Apesar de tudo isto, descubro de
vez em quando (e que alegria quando isso acontece!), alguém que muito me agrada
admirar de longe. A última figura nesta lista reduzida chama-se Aníbal
Fernandes. Já tinha reparado no nome, omnipresente na maioria dos livros
publicados pela deliciosa Sistema Solar, mas as minhas últimas três leituras,
escolhidas por apelos diferentes, partilhavam todas traduções e textos
introdutórios do senhor, coincidência que veio sedimentar a fascinação
nascente.
Curiosamente também, dois desses
escritos pertencem a marginais – Nossa Senhora
das Flores, de Jean Genet, e A
Felicidade dos Tristes, de Luc Dietrich. Sempre tive um fraquinho por
marginais escreventes e estes dois têm frases verdadeiramente deliciosas.
E em honra de crimes assim é que vou escrever o meu livro.
(…)
Mortos agora, na altura vieram ter comigo estes assassinos, e sempre
que um astro de luto como eles me cai na cela bate com força o meu coração, o
meu coração fica rendido, se é ficar rendido o rufo de tambor que anuncia a
capitulação da cidade.
Nossa Senhora das Flores, Jean Genet
Em ambas as leituras, o furor
começou sobretudo pelos textos (também) marginais ao texto traduzido,
nomeadamente as badanas e as apresentações introdutórias, da autoria de Aníbal
Fernandes. No caso do Genet, traduzido numa edição esgotadíssima da Difel,
impressionaram sobretudo as poéticas badanas e ai! que saudades dos tempos em
que a cultura do livro não tinha ainda sido conquistada pela indústria do
entretenimento e pelas suas manobras marketeiras.
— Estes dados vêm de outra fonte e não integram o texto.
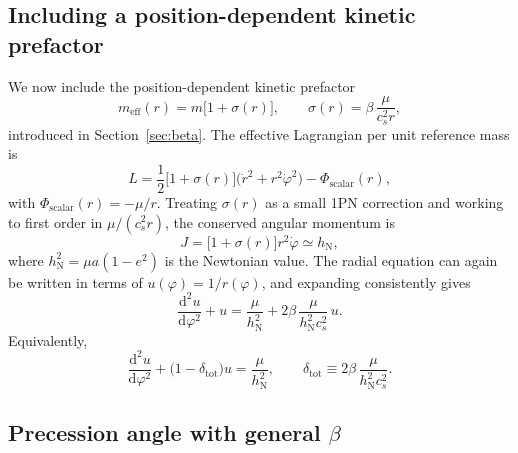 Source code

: \documentclass[11pt]{article}
\newcommand{\cS}{c_s}
\newcommand{\dd}{\mathrm{d}}
\begin{document}
\subsection{Including a position-dependent kinetic prefactor}
\label{app:precession_with_sigma}

We now include the position-dependent kinetic prefactor
\begin{equation}
  m_{\mathrm{eff}}(r)
  = m\bigl[1 + \sigma(r)\bigr],
  \qquad
  \sigma(r) = \beta\,\frac{\mu}{\cS^2 r},
\end{equation}
introduced in Section~\ref{sec:beta}. The effective Lagrangian per unit reference mass is
\begin{equation}
  L
  = \frac{1}{2}\bigl[1 + \sigma(r)\bigr]
    \bigl(\dot{r}^2 + r^2 \dot{\varphi}^2\bigr)
    - \Phi_{\mathrm{scalar}}(r),
\end{equation}
with $\Phi_{\mathrm{scalar}}(r) = -\mu/r$. Treating $\sigma(r)$ as a small 1PN correction and working to first order in $\mu/(\cS^2 r)$, the conserved angular momentum is
\begin{equation}
  J = \bigl[1 + \sigma(r)\bigr] r^2 \dot{\varphi} \simeq h_{\mathrm{N}},
\end{equation}
where $h_{\mathrm{N}}^2 = \mu a(1-e^2)$ is the Newtonian value. The radial equation can again be written in terms of $u(\varphi) = 1/r(\varphi)$, and expanding consistently gives
\begin{equation}
  \frac{\dd^2 u}{\dd \varphi^2} + u
  = \frac{\mu}{h_{\mathrm{N}}^2}
    + 2\beta\,\frac{\mu}{h_{\mathrm{N}}^2 \cS^2}\,u.
\end{equation}
Equivalently,
\begin{equation}
  \frac{\dd^2 u}{\dd \varphi^2}
  + \bigl(1 - \delta_{\mathrm{tot}}\bigr) u
  = \frac{\mu}{h_{\mathrm{N}}^2},
  \qquad
  \delta_{\mathrm{tot}} \equiv 2\beta\,\frac{\mu}{h_{\mathrm{N}}^2 \cS^2}.
\end{equation}

\subsection{Precession angle with general \texorpdfstring{$\beta$}{beta}}
\label{app:precession_beta_result}
\end{document}
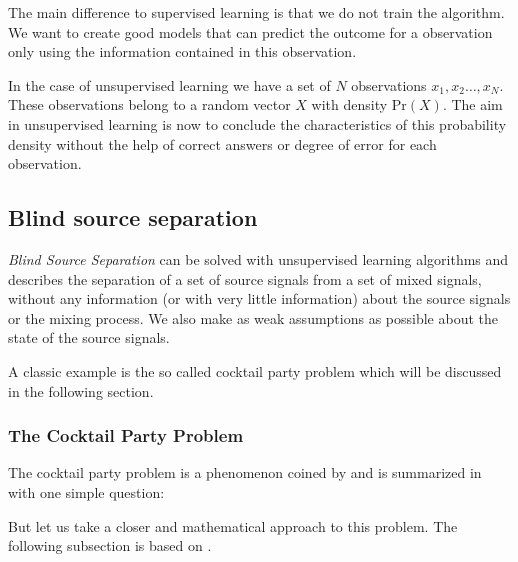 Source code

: \documentclass[12pt, a4paper]{article}
\numberwithin{equation}{section}
\numberwithin{figure}{section}
\numberwithin{table}{section}
\begin{document}
	The main difference to supervised learning is that we do not train the algorithm.
	We want to create good models that can predict the outcome for a observation only using the information contained in this observation.
	
	In the case of unsupervised learning we have a set of $N$ observations \mbox{$x_1,x_2\dots,x_N$}.
	These observations belong to a random vector $X$ with density \mbox{$\mathrm{Pr}(X)$}.
	The aim in unsupervised learning is now to conclude the characteristics of this probability density without the help of correct answers or degree of error for each observation.
	
	\subsection{Blind source separation} \label{blindsource}
	\textit{Blind Source Separation} can be solved with unsupervised learning algorithms and describes the separation of a set of source signals from a set of mixed signals, without any information (or with very little information) about the source signals or the mixing process. We also make as weak assumptions as possible about the state of the source signals. %
	
	A classic example is the so called cocktail party problem which will be discussed %
	in the following section.
	\subsubsection{The Cocktail Party Problem } \label{cocktailparty}%
	
	The cocktail party problem is a phenomenon coined by \citet{colincherry} and is summarized in \citet{general-article-cocktail-party-problem} with one simple question:
	\begin{center}
	\end{center}
	
	But let us take a closer and mathematical approach to this problem.
	The following subsection is based on \citet{elementsofstatisticallearning}.
	
\end{document}
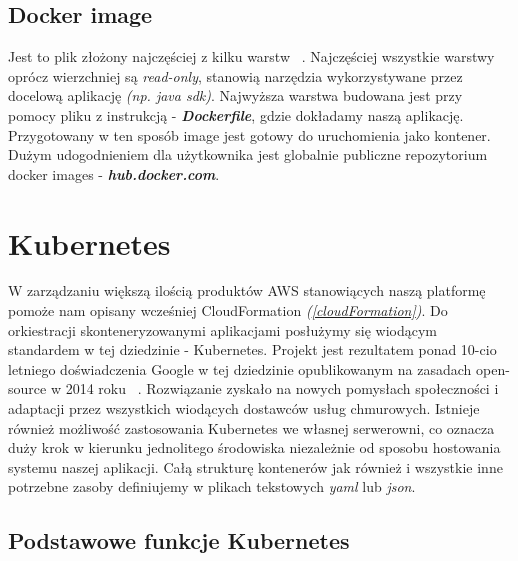 \subsection{Docker image}
Jest to plik złożony najczęściej z kilku warstw ~\cite{docker-doc}. 
Najczęściej wszystkie warstwy oprócz wierzchniej są \emph{read-only}, stanowią narzędzia wykorzystywane przez docelową aplikację \emph{(np. java sdk)}.
Najwyższa warstwa budowana jest przy pomocy pliku z instrukcją - \emph{\textbf{Dockerfile}}, gdzie dokładamy naszą aplikację.
Przygotowany w ten sposób image jest gotowy do uruchomienia jako kontener. Dużym udogodnieniem dla użytkownika jest globalnie publiczne repozytorium docker images - \emph{\textbf{hub.docker.com}}.


\section{Kubernetes}
W zarządzaniu większą ilością produktów AWS stanowiących naszą platformę pomoże nam opisany wcześniej CloudFormation \emph{(\ref{cloudFormation})}. 
Do orkiestracji skonteneryzowanymi aplikacjami posłużymy się wiodącym standardem w tej dziedzinie - Kubernetes.
Projekt jest rezultatem ponad 10-cio letniego doświadczenia Google w tej dziedzinie opublikowanym na zasadach open-source w 2014 roku ~\cite{k8s-what}.
Rozwiązanie zyskało na nowych pomysłach społeczności i adaptacji przez wszystkich wiodących dostawców usług chmurowych.
Istnieje również możliwość zastosowania Kubernetes we własnej serwerowni, 
co oznacza duży krok w kierunku jednolitego środowiska niezależnie od sposobu hostowania systemu naszej aplikacji.
Całą strukturę kontenerów jak również i wszystkie inne potrzebne zasoby definiujemy w plikach tekstowych {\em yaml} lub {\em json}.

\subsection{Podstawowe funkcje Kubernetes}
Senão vejamos: “Que palavra
assustadora – génio – pode acudir-nos para se não explicar de todo que
aprendizagem foi capaz de chegar a esta escrita sumptuosa cheia de vertigem e
fascinação. Em 1944, Jean Genet riscava na prosa francesa um sulco – a mostrar
sangue de subversão autêntica – entregava ao público Nossa Senhora das Flores.
E afinal… o que se jogava naquela faca de vidro e de todos os cristais só era
um banal filho de pai incógnito, só era a memória de uma infância magoada por
Assistências Públicas e casas de correcção, a ponta de uma trajectória
fortalecida em delinquências vagabundas por inconfessáveis marselhas e
barcelonas”. E assim por aí adiante.
Já A Felicidade dos Tristes é precedida por um umbral encantatório,
cujas palavras eloquentes revelam um conhecimento em profundidade desse mistério
que foi Luc Dietrich. Quanto à autobiografia em si, não sendo aquilo que eu
costumo chamar “um livro do caralho” (ou seja, daqueles que entram naquela
lista reservada apenas aos abalos sísmicos), foi do melhor que li este ano. O tom
deste improvável assassino é verdadeiramente singular, porque simultaneamente
ingénuo e sofrido, e algumas passagens atingem picos de beleza muito próximos
do sublime. Um exemplo ao acaso:
Mas nem estes que trabalham nas minas são homens verdadeiramente
tristes. Tristes são os que não trabalham e pensam.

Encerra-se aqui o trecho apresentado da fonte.